On parle beaucoup ces derniers temps de l’introduction en bourse de Facebook et de folle valorisation – entre 80 et 110 milliards de dollars. Certains parlent d’action sous-évaluée face au potentiel immense du site, d’autres évoquent le spectre d’une bulle Internet façon 2.0. Qu’en est-il réellement. Voici quelques éléments d’analyse.

Article rédigé par Martin Kurt. Titulaire d’un MBA et web-entrepreneur, Martin tient le blog www.candix.fr où il expose ses réflexions sur le thème de l’argent, du bloguing et du voyage. Il publie désormais sur son blog un livre intitulé « Améliorez votre pouvoir d’achat et faites vous plaisir »  pour permettre à chacun de reprendre en main sa situation financière face à la crise.

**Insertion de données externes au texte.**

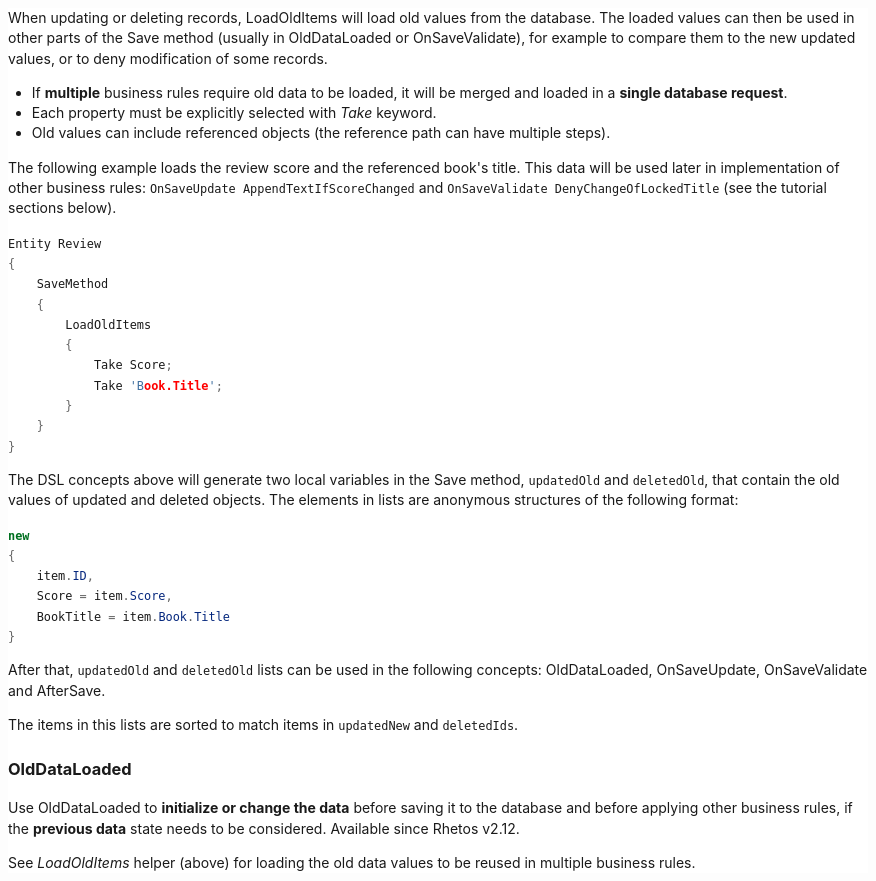 When updating or deleting records, LoadOldItems will load old values from the database.
The loaded values can then be used in other parts of the Save method (usually in
OldDataLoaded or OnSaveValidate), for example to compare them to the new updated values,
or to deny modification of some records.

* If **multiple** business rules require old data to be loaded,
  it will be merged and loaded in a **single database request**.
* Each property must be explicitly selected with *Take* keyword.
* Old values can include referenced objects (the reference path can have multiple steps).

The following example loads the review score and the referenced book's title.
This data will be used later in implementation of other business rules:
`OnSaveUpdate AppendTextIfScoreChanged` and `OnSaveValidate DenyChangeOfLockedTitle`
(see the tutorial sections below).

```c
Entity Review
{
    SaveMethod
    {
        LoadOldItems
        {
            Take Score;
            Take 'Book.Title';
        }
    }
}
```

The DSL concepts above will generate two local variables in the Save method,
 `updatedOld` and `deletedOld`, that contain the old values of updated and deleted objects.
The elements in lists are anonymous structures of the following format:

```cs
new
{
    item.ID,
    Score = item.Score,
    BookTitle = item.Book.Title
}
```

After that, `updatedOld` and `deletedOld` lists can be used in the following concepts:
OldDataLoaded, OnSaveUpdate, OnSaveValidate and AfterSave.

The items in this lists are sorted to match items in `updatedNew` and `deletedIds`.

### OldDataLoaded

Use OldDataLoaded to **initialize or change the data**
before saving it to the database and before applying other business rules,
if the **previous data** state needs to be considered.
Available since Rhetos v2.12.

See *LoadOldItems* helper (above) for loading the old data values to be reused in multiple business rules.
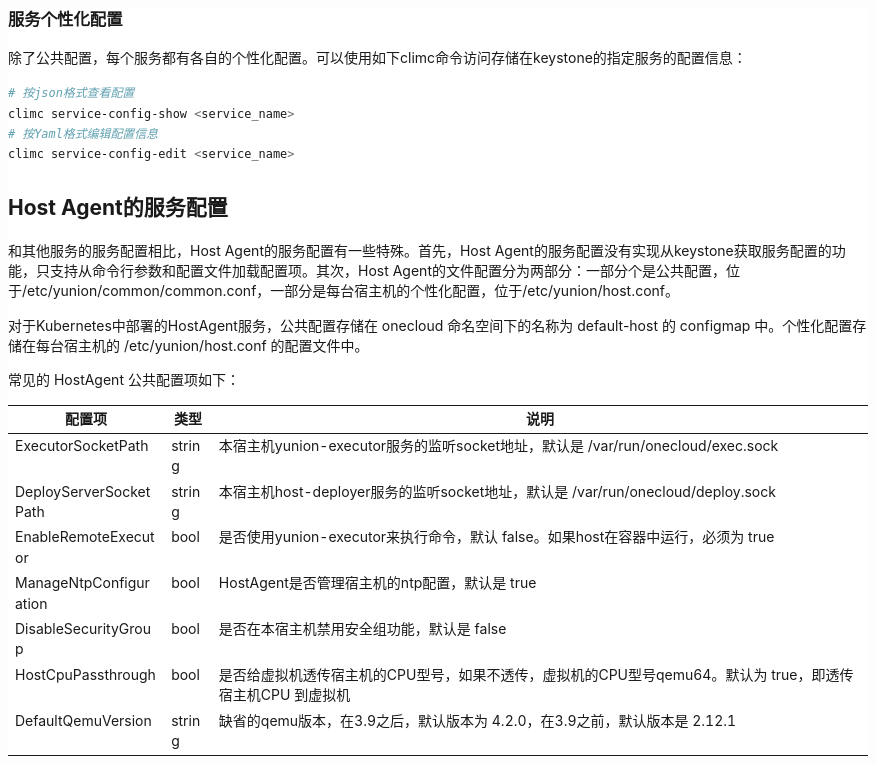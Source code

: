 
### 服务个性化配置

除了公共配置，每个服务都有各自的个性化配置。可以使用如下climc命令访问存储在keystone的指定服务的配置信息：

```bash
# 按json格式查看配置
climc service-config-show <service_name>
# 按Yaml格式编辑配置信息
climc service-config-edit <service_name>
```


## Host Agent的服务配置

和其他服务的服务配置相比，Host Agent的服务配置有一些特殊。首先，Host Agent的服务配置没有实现从keystone获取服务配置的功能，只支持从命令行参数和配置文件加载配置项。其次，Host Agent的文件配置分为两部分：一部分个是公共配置，位于/etc/yunion/common/common.conf，一部分是每台宿主机的个性化配置，位于/etc/yunion/host.conf。

对于Kubernetes中部署的HostAgent服务，公共配置存储在 onecloud 命名空间下的名称为 default-host 的 configmap 中。个性化配置存储在每台宿主机的 /etc/yunion/host.conf 的配置文件中。

常见的 HostAgent 公共配置项如下：

| 配置项                  | 类型    |  说明                                                       |
|------------------------|--------|-------------------------------------------------------------|
| ExecutorSocketPath     | string | 本宿主机yunion-executor服务的监听socket地址，默认是 /var/run/onecloud/exec.sock |
| DeployServerSocketPath | string | 本宿主机host-deployer服务的监听socket地址，默认是 /var/run/onecloud/deploy.sock |
| EnableRemoteExecutor   | bool   | 是否使用yunion-executor来执行命令，默认 false。如果host在容器中运行，必须为 true   |
| ManageNtpConfiguration | bool   | HostAgent是否管理宿主机的ntp配置，默认是 true |
| DisableSecurityGroup   | bool   | 是否在本宿主机禁用安全组功能，默认是 false |
| HostCpuPassthrough     | bool   | 是否给虚拟机透传宿主机的CPU型号，如果不透传，虚拟机的CPU型号qemu64。默认为 true，即透传宿主机CPU 到虚拟机 |
| DefaultQemuVersion     | string | 缺省的qemu版本，在3.9之后，默认版本为 4.2.0，在3.9之前，默认版本是 2.12.1 |
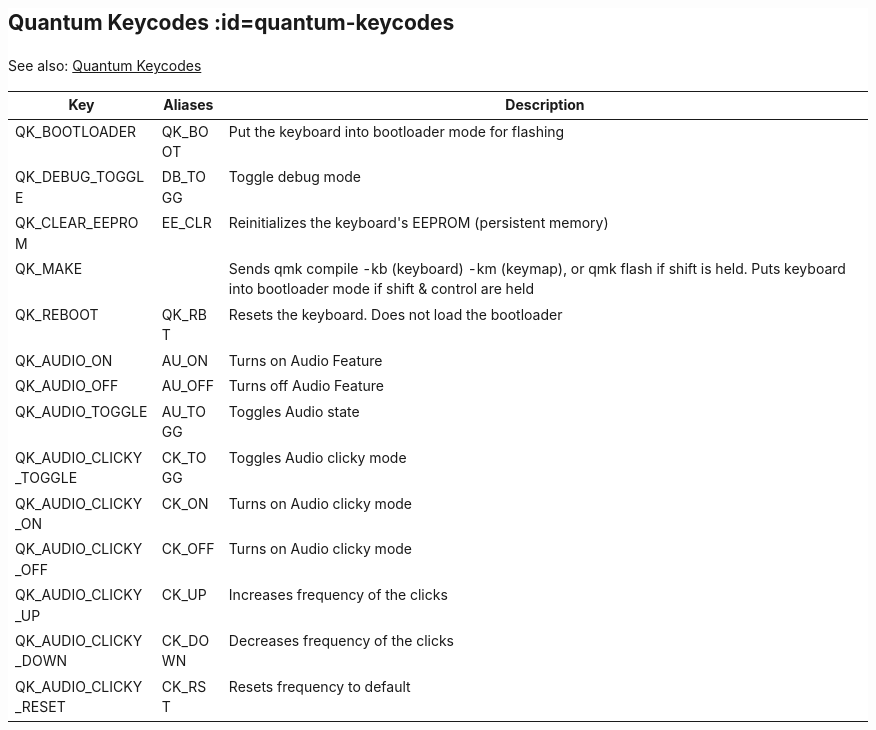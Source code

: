 ## Quantum Keycodes :id=quantum-keycodes

See also: [Quantum Keycodes](quantum_keycodes.md#qmk-keycodes)

| Key                                          | Aliases                                                                                                                                                                       | Description                                                                                                                                  |
|----------------------------------------------|-------------------------------------------------------------------------------------------------------------------------------------------------------------------------------|----------------------------------------------------------------------------------------------------------------------------------------------|
| QK_BOOTLOADER                                | QK_BOOT                                                                                                                                                                       | Put the keyboard into bootloader mode for flashing                                                                                           |
| QK_DEBUG_TOGGLE                              | DB_TOGG                                                                                                                                                                       | Toggle debug mode                                                                                                                            |
| QK_CLEAR_EEPROM                              | EE_CLR                                                                                                                                                                        | Reinitializes the keyboard's EEPROM (persistent memory)                                                                                      |
| QK_MAKE                                      |                                                                                                                                                                               | Sends qmk compile -kb (keyboard) -km (keymap), or qmk flash if shift is held. Puts keyboard into bootloader mode if shift & control are held |
| QK_REBOOT                                    | QK_RBT                                                                                                                                                                        | Resets the keyboard. Does not load the bootloader                                                                                            |
| QK_AUDIO_ON                                  | AU_ON                                                                                                                                                                         | Turns on Audio Feature                                                                                                                       |
| QK_AUDIO_OFF                                 | AU_OFF                                                                                                                                                                        | Turns off Audio Feature                                                                                                                      |
| QK_AUDIO_TOGGLE                              | AU_TOGG                                                                                                                                                                       | Toggles Audio state                                                                                                                          |
| QK_AUDIO_CLICKY_TOGGLE                       | CK_TOGG                                                                                                                                                                       | Toggles Audio clicky mode                                                                                                                    |
| QK_AUDIO_CLICKY_ON                           | CK_ON                                                                                                                                                                         | Turns on Audio clicky mode                                                                                                                   |
| QK_AUDIO_CLICKY_OFF                          | CK_OFF                                                                                                                                                                        | Turns on Audio clicky mode                                                                                                                   |
| QK_AUDIO_CLICKY_UP                           | CK_UP                                                                                                                                                                         | Increases frequency of the clicks                                                                                                            |
| QK_AUDIO_CLICKY_DOWN                         | CK_DOWN                                                                                                                                                                       | Decreases frequency of the clicks                                                                                                            |
| QK_AUDIO_CLICKY_RESET                        | CK_RST                                                                                                                                                                        | Resets frequency to default                                                                                                                  |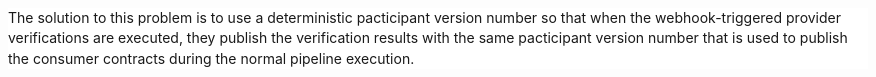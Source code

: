 The solution to this problem is to use a deterministic pacticipant version number so that when the webhook-triggered
provider verifications are executed, they publish the verification results with the same pacticipant version number that
is used to publish the consumer contracts during the normal pipeline execution.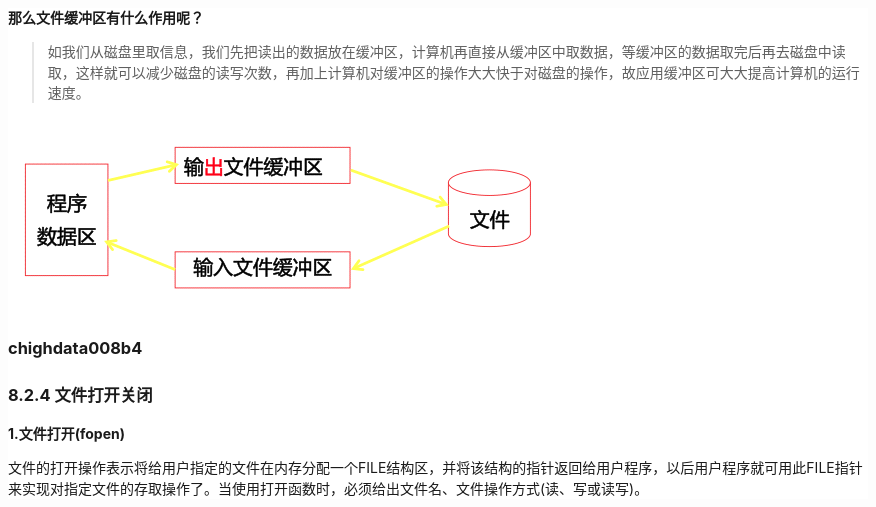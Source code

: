 
**那么文件缓冲区有什么作用呢？**

>如我们从磁盘里取信息，我们先把读出的数据放在缓冲区，计算机再直接从缓冲区中取数据，等缓冲区的数据取完后再去磁盘中读取，这样就可以减少磁盘的读写次数，再加上计算机对缓冲区的操作大大快于对磁盘的操作，故应用缓冲区可大大提高计算机的运行速度。

![c1highdata032](images/c1highdata032.png)



### chighdata008b4
### 8.2.4 文件打开关闭

**1.文件打开(fopen)**

文件的打开操作表示将给用户指定的文件在内存分配一个FILE结构区，并将该结构的指针返回给用户程序，以后用户程序就可用此FILE指针来实现对指定文件的存取操作了。当使用打开函数时，必须给出文件名、文件操作方式(读、写或读写)。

On parle beaucoup ces derniers temps de l’introduction en bourse de Facebook et de folle valorisation – entre 80 et 110 milliards de dollars. Certains parlent d’action sous-évaluée face au potentiel immense du site, d’autres évoquent le spectre d’une bulle Internet façon 2.0. Qu’en est-il réellement. Voici quelques éléments d’analyse.

La valeur boursière, c’est quoi ?

La valeur boursière d’une entreprise répond simplement à la loi de l’offre et de la demande. Si demain, les gens décident de se ruer en masse sur une action, son prix montera. Et réciproquement.

Le prix du marché est normalement défini par des fondamentaux, qui sont les bénéfices. Si je décidais de coter mon blog en bourse, il n’aurait pas la même valeur que Facebook. Normal, on n’a pas le même niveau de performance. Typiquement, la valeur boursière d’une entreprise devrait être égale à la totalité de ses bénéfices futurs divisés par un taux de discompte (10 à 15% par an) prenant en compte les risques de défaillance de l’entreprise et le retour sur investissement souhaité des actionnaires, moins les dettes.

Valeur boursière de Facebook actuellement : 6,7 à 16 milliards de dollars

Par exemple, si les bénéfices de Facebook restaient inchangés indéfiniment (1 milliards de dollars par an), sa valeur boursière serait comprise entre 6,7 et 10 milliards de dollars (1/10% = 10 ; 1/15% = 6,7) moins les éventuelles dettes de l’entreprise.

Si l’on prend le PER (rapport cours de bourse/bénéfices) moyen sur le long-terme (16), Facebook devrait être valorisé 16 milliards de dollars (16 * bénéfice annuel)

Évidemment, ce n’est pas aussi simple.

Prenons un exemple trivial. Prenons les notes de 2 élèves différents, Arnaud et Barnabé

–          Arnaud : 10,11,12,13,14

–          Barnabé : 14,13,12,11,10

La moyenne des deux élèves est la même (12/20) mais vous aurez sans doute plus envie de parier sur Arnaud, qui est en voie de forte progression, et de ne pas miser un clou sur Barnabé, dont les notes patinent.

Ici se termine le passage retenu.